*** Opening Dataset content ***

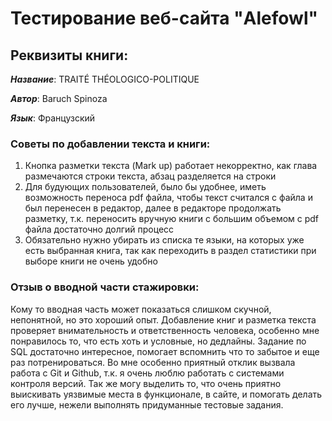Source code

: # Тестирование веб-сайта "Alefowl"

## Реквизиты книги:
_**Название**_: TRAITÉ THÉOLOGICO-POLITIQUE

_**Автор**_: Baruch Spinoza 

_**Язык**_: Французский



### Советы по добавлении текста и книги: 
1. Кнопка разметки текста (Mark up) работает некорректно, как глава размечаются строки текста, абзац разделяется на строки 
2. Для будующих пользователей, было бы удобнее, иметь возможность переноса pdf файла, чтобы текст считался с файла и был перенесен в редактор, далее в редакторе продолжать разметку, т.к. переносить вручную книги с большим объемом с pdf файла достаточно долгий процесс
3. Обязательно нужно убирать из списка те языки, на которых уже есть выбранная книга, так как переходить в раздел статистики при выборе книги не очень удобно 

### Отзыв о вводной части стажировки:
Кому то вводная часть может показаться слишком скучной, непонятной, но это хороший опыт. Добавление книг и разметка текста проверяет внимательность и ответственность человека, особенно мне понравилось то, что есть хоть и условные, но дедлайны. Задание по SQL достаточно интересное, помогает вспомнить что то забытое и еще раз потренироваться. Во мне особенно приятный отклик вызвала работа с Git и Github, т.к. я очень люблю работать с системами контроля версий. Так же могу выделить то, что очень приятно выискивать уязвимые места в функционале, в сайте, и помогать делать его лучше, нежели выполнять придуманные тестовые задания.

*** Closing Dataset content ***
*** Opening Dataset content ***

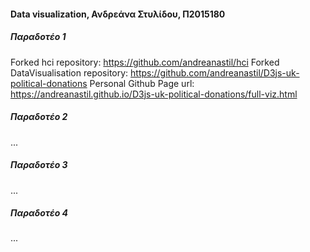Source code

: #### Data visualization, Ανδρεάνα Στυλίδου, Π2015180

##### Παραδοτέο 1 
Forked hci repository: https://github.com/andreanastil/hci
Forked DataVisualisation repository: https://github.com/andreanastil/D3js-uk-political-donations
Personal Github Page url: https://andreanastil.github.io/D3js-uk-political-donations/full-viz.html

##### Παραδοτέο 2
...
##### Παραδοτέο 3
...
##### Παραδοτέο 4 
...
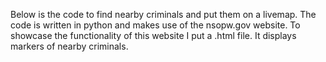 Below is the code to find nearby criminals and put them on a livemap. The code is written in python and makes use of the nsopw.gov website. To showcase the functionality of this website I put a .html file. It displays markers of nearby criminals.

*** Closing Dataset content ***

Task. For the string "andreanastil", show each line of the entries above where it occurs.

Response below.
Forked hci repository: https://github.com/andreanastil/hci
Forked DataVisualisation repository: https://github.com/andreanastil/D3js-uk-political-donations
Personal Github Page url: https://andreanastil.github.io/D3js-uk-political-donations/full-viz.html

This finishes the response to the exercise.